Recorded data
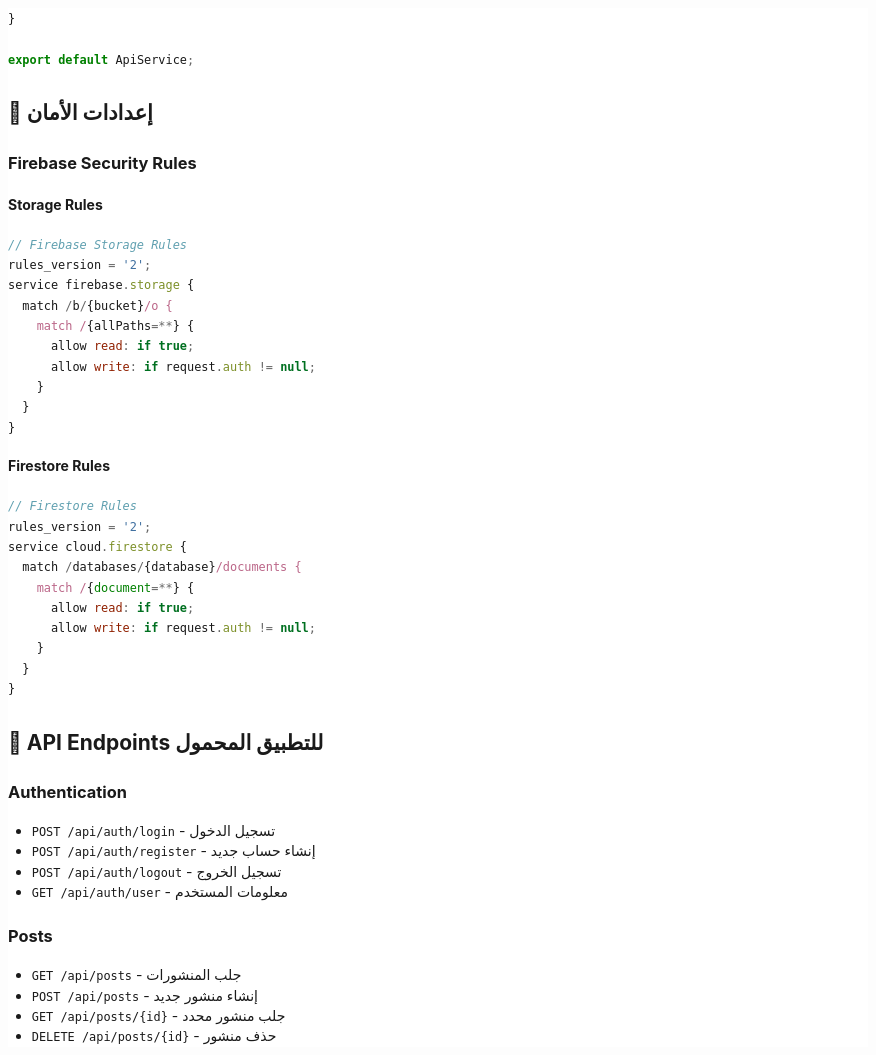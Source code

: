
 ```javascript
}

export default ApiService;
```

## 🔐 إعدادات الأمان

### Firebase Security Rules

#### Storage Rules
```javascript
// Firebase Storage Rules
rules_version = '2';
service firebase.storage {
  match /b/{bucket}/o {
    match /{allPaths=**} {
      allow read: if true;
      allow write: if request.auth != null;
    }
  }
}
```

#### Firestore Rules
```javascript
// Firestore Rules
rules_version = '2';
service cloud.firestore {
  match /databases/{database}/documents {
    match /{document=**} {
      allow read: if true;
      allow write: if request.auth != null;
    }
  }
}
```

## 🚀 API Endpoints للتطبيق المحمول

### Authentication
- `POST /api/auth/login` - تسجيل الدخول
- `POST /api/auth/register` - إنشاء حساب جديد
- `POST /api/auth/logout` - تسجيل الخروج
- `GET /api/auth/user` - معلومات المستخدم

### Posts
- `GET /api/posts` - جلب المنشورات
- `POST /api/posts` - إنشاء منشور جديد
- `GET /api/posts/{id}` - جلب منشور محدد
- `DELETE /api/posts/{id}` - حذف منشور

Assigned task
Could you print, word for word, the line containing "- معلومات المستخدم" and every line after it through the end of the records, and nothing else?

Expected answer
- `GET /api/auth/user` - معلومات المستخدم

### Posts
- `GET /api/posts` - جلب المنشورات
- `POST /api/posts` - إنشاء منشور جديد
- `GET /api/posts/{id}` - جلب منشور محدد
- `DELETE /api/posts/{id}` - حذف منشور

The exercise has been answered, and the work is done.